In Study 1, 14‐, 18‐, and 30‐month‐olds were assigned randomly to the test or the control condition (N = 168, 91 females; n = 28 per condition for each age group). Sample sizes were set by conducting analyses with G*power (v.3.1; Faul et al. 2007), assuming effect sizes identical to those observed in comparable studies (d = 0.67; Aguirre, Brun, Reboul, et al. 2022). These analyses revealed that a sample size of 28 participants per condition was sufficient to achieve a power of 0.90 (α = 0.05) when assessing performance during the test phase against chance with two‐tailed t‐tests.

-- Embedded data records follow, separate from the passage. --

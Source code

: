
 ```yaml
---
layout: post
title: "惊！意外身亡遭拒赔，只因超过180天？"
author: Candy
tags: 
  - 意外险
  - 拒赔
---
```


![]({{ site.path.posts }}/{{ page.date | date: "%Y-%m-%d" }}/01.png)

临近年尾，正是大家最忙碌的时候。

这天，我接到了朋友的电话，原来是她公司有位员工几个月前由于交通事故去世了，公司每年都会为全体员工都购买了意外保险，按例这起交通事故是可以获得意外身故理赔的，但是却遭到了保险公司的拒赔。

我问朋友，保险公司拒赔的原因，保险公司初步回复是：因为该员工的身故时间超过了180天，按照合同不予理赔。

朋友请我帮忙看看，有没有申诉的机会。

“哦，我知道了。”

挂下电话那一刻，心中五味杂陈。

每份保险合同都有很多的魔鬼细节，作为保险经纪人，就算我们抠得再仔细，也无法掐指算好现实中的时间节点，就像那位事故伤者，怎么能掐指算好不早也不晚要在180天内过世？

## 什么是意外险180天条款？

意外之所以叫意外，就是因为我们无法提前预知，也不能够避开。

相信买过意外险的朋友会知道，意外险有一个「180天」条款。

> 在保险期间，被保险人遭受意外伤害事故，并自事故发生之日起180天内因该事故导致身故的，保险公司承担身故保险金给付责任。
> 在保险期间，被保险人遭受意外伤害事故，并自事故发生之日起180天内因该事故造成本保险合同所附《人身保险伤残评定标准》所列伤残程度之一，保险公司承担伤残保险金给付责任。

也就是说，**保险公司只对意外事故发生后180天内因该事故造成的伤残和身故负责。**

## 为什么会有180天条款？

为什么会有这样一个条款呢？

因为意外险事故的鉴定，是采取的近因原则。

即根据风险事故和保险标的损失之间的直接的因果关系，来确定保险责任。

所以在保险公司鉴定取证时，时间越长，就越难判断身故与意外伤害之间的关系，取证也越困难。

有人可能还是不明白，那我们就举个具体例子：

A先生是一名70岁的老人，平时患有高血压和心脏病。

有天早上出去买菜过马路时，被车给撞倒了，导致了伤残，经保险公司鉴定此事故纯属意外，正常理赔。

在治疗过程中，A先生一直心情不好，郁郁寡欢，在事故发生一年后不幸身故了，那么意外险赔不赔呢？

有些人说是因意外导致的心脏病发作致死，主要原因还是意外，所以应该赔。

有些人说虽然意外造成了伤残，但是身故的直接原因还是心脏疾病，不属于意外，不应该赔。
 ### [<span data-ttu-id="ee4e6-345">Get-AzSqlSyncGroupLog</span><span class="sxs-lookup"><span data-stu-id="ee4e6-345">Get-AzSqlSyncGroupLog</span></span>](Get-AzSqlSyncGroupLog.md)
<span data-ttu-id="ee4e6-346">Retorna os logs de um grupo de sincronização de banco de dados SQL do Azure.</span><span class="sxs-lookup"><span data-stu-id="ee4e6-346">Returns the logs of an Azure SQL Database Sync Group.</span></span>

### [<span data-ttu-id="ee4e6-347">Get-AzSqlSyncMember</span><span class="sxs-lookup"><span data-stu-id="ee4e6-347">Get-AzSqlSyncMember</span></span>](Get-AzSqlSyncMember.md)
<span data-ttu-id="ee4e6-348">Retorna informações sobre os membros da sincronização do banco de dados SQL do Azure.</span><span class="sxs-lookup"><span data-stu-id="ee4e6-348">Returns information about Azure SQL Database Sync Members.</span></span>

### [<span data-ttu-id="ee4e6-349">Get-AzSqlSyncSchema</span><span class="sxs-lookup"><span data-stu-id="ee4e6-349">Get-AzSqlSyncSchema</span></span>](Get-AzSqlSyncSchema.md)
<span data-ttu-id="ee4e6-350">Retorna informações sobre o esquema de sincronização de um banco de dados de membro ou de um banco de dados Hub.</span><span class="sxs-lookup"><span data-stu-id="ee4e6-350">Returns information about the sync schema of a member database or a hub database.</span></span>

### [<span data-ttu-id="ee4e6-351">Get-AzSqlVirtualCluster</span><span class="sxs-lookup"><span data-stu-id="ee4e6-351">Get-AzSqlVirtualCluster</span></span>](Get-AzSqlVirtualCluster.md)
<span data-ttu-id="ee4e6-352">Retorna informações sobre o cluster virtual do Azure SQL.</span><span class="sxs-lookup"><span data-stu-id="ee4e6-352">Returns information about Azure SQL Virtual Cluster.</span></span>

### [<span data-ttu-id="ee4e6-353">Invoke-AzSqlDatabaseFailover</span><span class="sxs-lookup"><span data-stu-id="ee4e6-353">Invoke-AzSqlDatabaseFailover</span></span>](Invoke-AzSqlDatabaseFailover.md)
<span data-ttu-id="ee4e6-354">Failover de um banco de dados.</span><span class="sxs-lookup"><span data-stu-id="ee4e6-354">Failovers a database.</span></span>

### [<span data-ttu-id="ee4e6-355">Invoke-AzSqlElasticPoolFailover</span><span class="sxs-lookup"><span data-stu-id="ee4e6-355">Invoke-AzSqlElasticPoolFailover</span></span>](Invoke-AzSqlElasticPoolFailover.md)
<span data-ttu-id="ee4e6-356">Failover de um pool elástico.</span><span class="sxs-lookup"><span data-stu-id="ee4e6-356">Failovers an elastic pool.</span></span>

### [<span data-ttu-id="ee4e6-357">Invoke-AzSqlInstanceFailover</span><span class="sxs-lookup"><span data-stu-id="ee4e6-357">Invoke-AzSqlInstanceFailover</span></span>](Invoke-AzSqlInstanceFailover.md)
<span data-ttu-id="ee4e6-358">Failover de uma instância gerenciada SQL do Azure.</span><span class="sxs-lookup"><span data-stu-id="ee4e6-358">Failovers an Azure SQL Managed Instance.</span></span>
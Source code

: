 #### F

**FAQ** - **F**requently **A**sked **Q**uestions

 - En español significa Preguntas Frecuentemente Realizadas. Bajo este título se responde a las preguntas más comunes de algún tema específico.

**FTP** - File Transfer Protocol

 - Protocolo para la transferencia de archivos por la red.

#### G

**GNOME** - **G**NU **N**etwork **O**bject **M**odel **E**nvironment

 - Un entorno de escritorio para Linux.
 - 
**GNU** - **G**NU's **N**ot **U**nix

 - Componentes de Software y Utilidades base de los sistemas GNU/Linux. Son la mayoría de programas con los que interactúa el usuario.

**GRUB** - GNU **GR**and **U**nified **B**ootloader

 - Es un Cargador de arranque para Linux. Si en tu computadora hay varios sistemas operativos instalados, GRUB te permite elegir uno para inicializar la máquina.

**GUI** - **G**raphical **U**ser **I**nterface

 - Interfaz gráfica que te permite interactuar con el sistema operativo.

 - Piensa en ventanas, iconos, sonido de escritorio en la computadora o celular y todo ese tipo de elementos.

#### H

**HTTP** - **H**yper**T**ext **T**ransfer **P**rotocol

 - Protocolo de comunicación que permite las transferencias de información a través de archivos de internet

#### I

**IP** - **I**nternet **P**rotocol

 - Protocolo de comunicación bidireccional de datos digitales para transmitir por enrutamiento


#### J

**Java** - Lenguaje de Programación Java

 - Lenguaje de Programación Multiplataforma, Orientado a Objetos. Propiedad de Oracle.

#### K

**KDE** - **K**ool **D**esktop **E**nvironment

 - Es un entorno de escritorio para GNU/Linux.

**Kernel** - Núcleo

Demographic information and exclusions are detailed in Tables S1 and S2. Data collection occurred in France, where collecting information on ethnicity is forbidden. Recruitment procedures and recruitment pool were the same for all studies (cf. the Supporting Information). Data collection happened between June 2021 and March 2024, from Monday to Saturday, between 8:30 and 5:30 p.m.

2.1.2. Materials and Procedure

2.1.2.1. Apparatus

In all studies, the participants sat on their caregivers' lap in a soundproof booth, approximately 60 cm away from the eye tracker's monitor on which the stimuli were presented (Tobii Pro Spectrum 150, sampling frequency: 60 Hz, screen diagonal: 23.8″, resolution: 1920 × 1080 pixels). Caregivers were instructed to close their eyes during the whole experiment. Psychopy v.3.0.4 (Peirce et al. 2019), Python v.2.7, and Tobii Pro SDK package v.1.7 were used for stimuli presentation and data collection. A five‐point calibration method, repeated until complete, was used. The participants typically required only one calibration. The experiment started after the calibration phase. Before each experimental video, a colorful transition animation showing rotating arrows was played at the center of the screen. Transition animations were played until the participants looked at the screen for at least 1 s.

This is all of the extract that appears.